Common Rollup $unionWith and $merge

2021-08-19

TL;DR

Schedule periodic rollup and aggregation on historic data using $merge into a collection, then run ad-hoc reports on cumulative live data for the current period, $unionWith historic data.

WUT???

We often need to produce reports summarizing sales over time which include both current partial period, such as “sales this year to date”. While it’s perfectly fine to run ad hoc queries on the data set, this can become a performance issue when report frequency increases or data sets become extremely large or the periods are very long (eg: all sales to date since inception).

It’s been common practice to pre-aggregate historic data and persist it to some collection. This lets us query only the most recent yet-to-be-rolled-up period, and add it up to historic data queried from the other cumulative collection.
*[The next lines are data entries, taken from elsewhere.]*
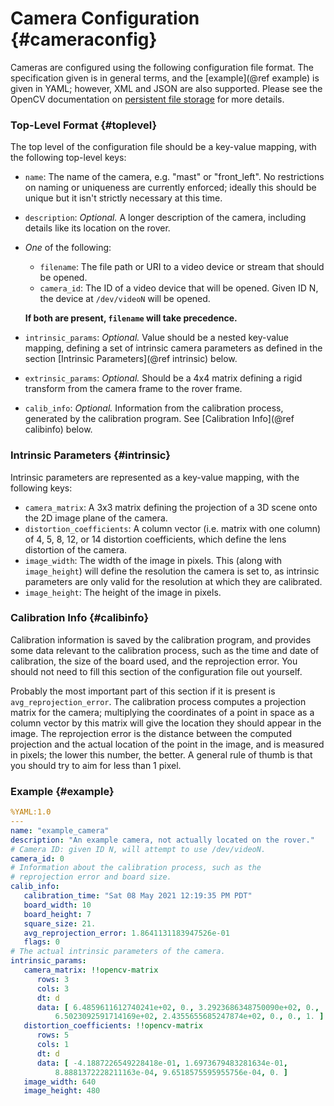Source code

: # Camera Configuration {#cameraconfig}
<!--   File is intended to be processed by Doxygen and may contain   -->
<!--   Doxygen-specific syntax that is not valid Markdown.           -->

Cameras are configured using the following configuration file format.  The
specification given is in general terms, and the [example](@ref example) is
given in YAML; however, XML and JSON are also supported. Please see the OpenCV
documentation on [persistent file
storage](https://docs.opencv.org/4.2.0/d4/da4/group__core__xml.html) for more
details.

### Top-Level Format {#toplevel}

The top level of the configuration file should be a key-value mapping, with the
following top-level keys:
  * `name`: The name of the camera, e.g. "mast" or "front_left". No restrictions
    on naming or uniqueness are currently enforced; ideally this should be
    unique but it isn't strictly necessary at this time.
  * `description`: _Optional._ A longer description of the camera, including
    details like its location on the rover.
  * *One* of the following:
	* `filename`: The file path or URI to a video device or stream that should
      be opened.
    * `camera_id`: The ID of a video device that will be opened. Given ID N, the
      device at `/dev/videoN` will be opened.
    
	**If both are present, `filename` will take precedence.**
 * `intrinsic_params`: _Optional._ Value should be a nested key-value mapping,
   defining a set of intrinsic camera parameters as defined in the section
   [Intrinsic Parameters](@ref intrinsic) below.
 * `extrinsic_params`: _Optional._ Should be a 4x4 matrix defining a rigid
   transform from the camera frame to the rover frame.
 * `calib_info`: _Optional._ Information from the calibration process, generated
   by the calibration program. See [Calibration Info](@ref calibinfo) below.
   
### Intrinsic Parameters {#intrinsic}

Intrinsic parameters are represented as a key-value mapping, with the following
keys: 
  * `camera_matrix`: A 3x3 matrix defining the projection of a 3D scene onto the
    2D image plane of the camera.
  * `distortion_coefficients`: A column vector (i.e. matrix with one column) of
    4, 5, 8, 12, or 14 distortion coefficients, which define the lens distortion
    of the camera.
  * `image_width`: The width of the image in pixels. This (along with
    `image_height`) will define the resolution the camera is set to, as
    intrinsic parameters are only valid for the resolution at which they are
    calibrated.
  * `image_height`: The height of the image in pixels.
  
### Calibration Info {#calibinfo}

Calibration information is saved by the calibration program, and provides some
data relevant to the calibration process, such as the time and date of
calibration, the size of the board used, and the reprojection error. You should
not need to fill this section of the configuration file out yourself.

Probably the most important part of this section if it is present is
`avg_reprojection_error`. The calibration process computes a projection matrix
for the camera; multiplying the coordinates of a point in space as a column
vector by this matrix will give the location they should appear in the
image. The reprojection error is the distance between the computed projection
and the actual location of the point in the image, and is measured in pixels;
the lower this number, the better. A general rule of thumb is that you should
try to aim for less than 1 pixel.

### Example {#example}

```yaml
%YAML:1.0
---
name: "example_camera"
description: "An example camera, not actually located on the rover."
# Camera ID: given ID N, will attempt to use /dev/videoN.
camera_id: 0
# Information about the calibration process, such as the
# reprojection error and board size.
calib_info:
   calibration_time: "Sat 08 May 2021 12:19:35 PM PDT"
   board_width: 10
   board_height: 7
   square_size: 21.
   avg_reprojection_error: 1.8641131183947526e-01
   flags: 0
# The actual intrinsic parameters of the camera.
intrinsic_params:
   camera_matrix: !!opencv-matrix
      rows: 3
      cols: 3
      dt: d
      data: [ 6.4859611612740241e+02, 0., 3.2923686348750090e+02, 0.,
          6.5023092591714169e+02, 2.4355655685247874e+02, 0., 0., 1. ]
   distortion_coefficients: !!opencv-matrix
      rows: 5
      cols: 1
      dt: d
      data: [ -4.1887226549228418e-01, 1.6973679483281634e-01,
          8.8881372228211163e-04, 9.6518575595955756e-04, 0. ]
   image_width: 640
   image_height: 480
```
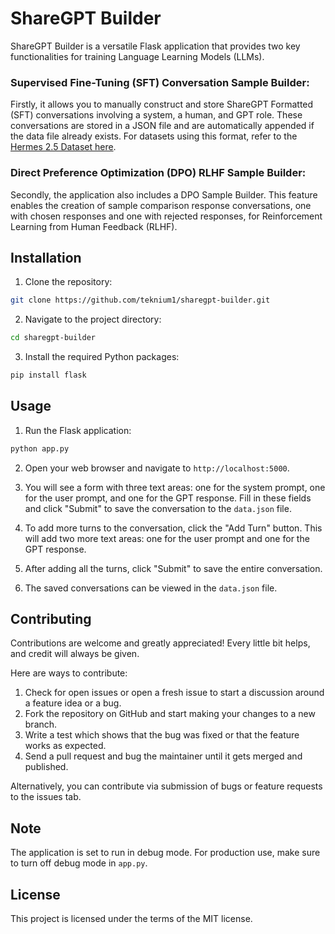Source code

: # ShareGPT Builder

ShareGPT Builder is a versatile Flask application that provides two key functionalities for training Language Learning Models (LLMs). 

### Supervised Fine-Tuning (SFT) Conversation Sample Builder:
Firstly, it allows you to manually construct and store ShareGPT Formatted (SFT) conversations involving a system, a human, and GPT role. These conversations are stored in a JSON file and are automatically appended if the data file already exists. For datasets using this format, refer to the [Hermes 2.5 Dataset here](https://huggingface.co/datasets/teknium/OpenHermes-2.5).

### Direct Preference Optimization (DPO) RLHF Sample Builder:
Secondly, the application also includes a DPO Sample Builder. This feature enables the creation of sample comparison response conversations, one with chosen responses and one with rejected responses, for Reinforcement Learning from Human Feedback (RLHF).


## Installation

1. Clone the repository:
```bash
git clone https://github.com/teknium1/sharegpt-builder.git
```  

2. Navigate to the project directory:
```bash
cd sharegpt-builder
```  

3. Install the required Python packages:
```bash
pip install flask
```  

## Usage

1. Run the Flask application:
```bash
python app.py
```  


2. Open your web browser and navigate to `http://localhost:5000`.

3. You will see a form with three text areas: one for the system prompt, one for the user prompt, and one for the GPT response. Fill in these fields and click "Submit" to save the conversation to the `data.json` file.

4. To add more turns to the conversation, click the "Add Turn" button. This will add two more text areas: one for the user prompt and one for the GPT response.

5. After adding all the turns, click "Submit" to save the entire conversation.

6. The saved conversations can be viewed in the `data.json` file.

## Contributing

Contributions are welcome and greatly appreciated! Every little bit helps, and credit will always be given.

Here are ways to contribute:

1. Check for open issues or open a fresh issue to start a discussion around a feature idea or a bug.
2. Fork the repository on GitHub and start making your changes to a new branch.
3. Write a test which shows that the bug was fixed or that the feature works as expected.
4. Send a pull request and bug the maintainer until it gets merged and published.

Alternatively, you can contribute via submission of bugs or feature requests to the issues tab.

## Note

The application is set to run in debug mode. For production use, make sure to turn off debug mode in `app.py`.

## License

This project is licensed under the terms of the MIT license.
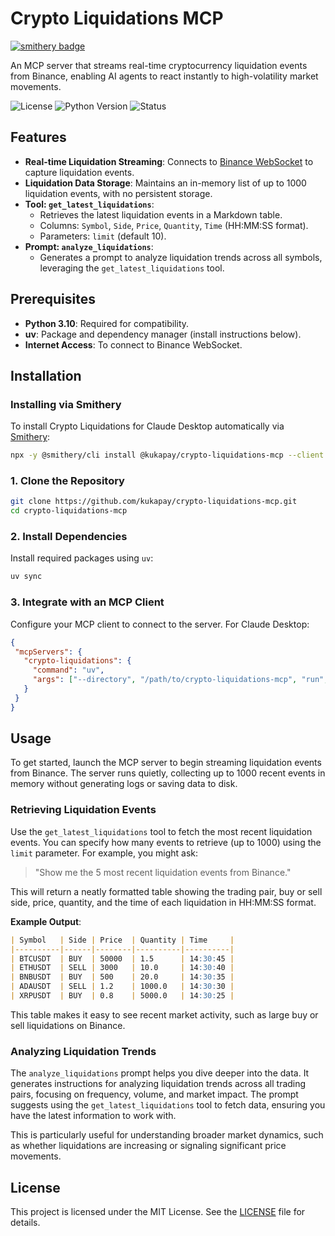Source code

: # Crypto Liquidations MCP
[![smithery badge](https://smithery.ai/badge/@kukapay/crypto-liquidations-mcp)](https://smithery.ai/server/@kukapay/crypto-liquidations-mcp)

An MCP server that streams real-time cryptocurrency liquidation events from Binance, enabling AI agents to react instantly to high-volatility market movements.

![License](https://img.shields.io/badge/license-MIT-green)
![Python Version](https://img.shields.io/badge/python-3.10-blue)
![Status](https://img.shields.io/badge/status-active-brightgreen.svg)


## Features

- **Real-time Liquidation Streaming**: Connects to [Binance WebSocket](wss://fstream.binance.com/ws/!forceOrder@arr`) to capture liquidation events.
- **Liquidation Data Storage**: Maintains an in-memory list of up to 1000 liquidation events, with no persistent storage.
- **Tool: `get_latest_liquidations`**:
  - Retrieves the latest liquidation events in a Markdown table.
  - Columns: `Symbol`, `Side`, `Price`, `Quantity`, `Time` (HH:MM:SS format).
  - Parameters: `limit` (default 10).
- **Prompt: `analyze_liquidations`**:
  - Generates a prompt to analyze liquidation trends across all symbols, leveraging the `get_latest_liquidations` tool.

## Prerequisites

- **Python 3.10**: Required for compatibility.
- **uv**: Package and dependency manager (install instructions below).
- **Internet Access**: To connect to Binance WebSocket.

## Installation

### Installing via Smithery

To install Crypto Liquidations for Claude Desktop automatically via [Smithery](https://smithery.ai/server/@kukapay/crypto-liquidations-mcp):

```bash
npx -y @smithery/cli install @kukapay/crypto-liquidations-mcp --client claude
```

### 1. Clone the Repository
```bash
git clone https://github.com/kukapay/crypto-liquidations-mcp.git
cd crypto-liquidations-mcp
```

### 2. Install Dependencies
Install required packages using `uv`:
```bash
uv sync
```

### 3. Integrate with an MCP Client
Configure your MCP client to connect to the server. For Claude Desktop:
```json
{
 "mcpServers": {
   "crypto-liquidations": {
     "command": "uv",
     "args": ["--directory", "/path/to/crypto-liquidations-mcp", "run", "main.py"]
   }
 }
}
```
   
## Usage

To get started, launch the MCP server to begin streaming liquidation events from Binance. The server runs quietly, collecting up to 1000 recent events in memory without generating logs or saving data to disk.

### Retrieving Liquidation Events
Use the `get_latest_liquidations` tool to fetch the most recent liquidation events. You can specify how many events to retrieve (up to 1000) using the `limit` parameter. For example, you might ask:

> "Show me the 5 most recent liquidation events from Binance."

This will return a neatly formatted table showing the trading pair, buy or sell side, price, quantity, and the time of each liquidation in HH:MM:SS format.


**Example Output**:
```markdown
| Symbol   | Side | Price  | Quantity | Time     |
|----------|------|--------|----------|----------|
| BTCUSDT  | BUY  | 50000  | 1.5      | 14:30:45 |
| ETHUSDT  | SELL | 3000   | 10.0     | 14:30:40 |
| BNBUSDT  | BUY  | 500    | 20.0     | 14:30:35 |
| ADAUSDT  | SELL | 1.2    | 1000.0   | 14:30:30 |
| XRPUSDT  | BUY  | 0.8    | 5000.0   | 14:30:25 |
```

This table makes it easy to see recent market activity, such as large buy or sell liquidations on Binance.

### Analyzing Liquidation Trends
The `analyze_liquidations` prompt helps you dive deeper into the data. It generates instructions for analyzing liquidation trends across all trading pairs, focusing on frequency, volume, and market impact. The prompt suggests using the `get_latest_liquidations` tool to fetch data, ensuring you have the latest information to work with.

This is particularly useful for understanding broader market dynamics, such as whether liquidations are increasing or signaling significant price movements.

## License

This project is licensed under the MIT License. See the [LICENSE](LICENSE) file for details.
Trivial concept, nothing terribly new here. So where’s the catch? Details (it’s always the details…):

sequenceDiagram
    autonumber
    participant a as Query
    participant ms as [monthlySales]
    participant s as [Sales]

    a->>+ms: January - July?
    ms-->>-a: <>

    a->>+s: Current Month?
    s-->>-a: <>

    a-->> a: Union

The implementation of this technique relies on 2 high level operations: the

A periodic calculation to populate the historic data.
An ad-hoc query over both historic and current data.

Historic Data

The technique used with MongoDB to persist historic data used to be mapReduce in the old days. Very old days. Using mapReduce allowed you to persist the results into a collection all server-side. Before or without that, you’d need to have client code computing a result-set, then turning around and writing it explicitly back into MongoDB.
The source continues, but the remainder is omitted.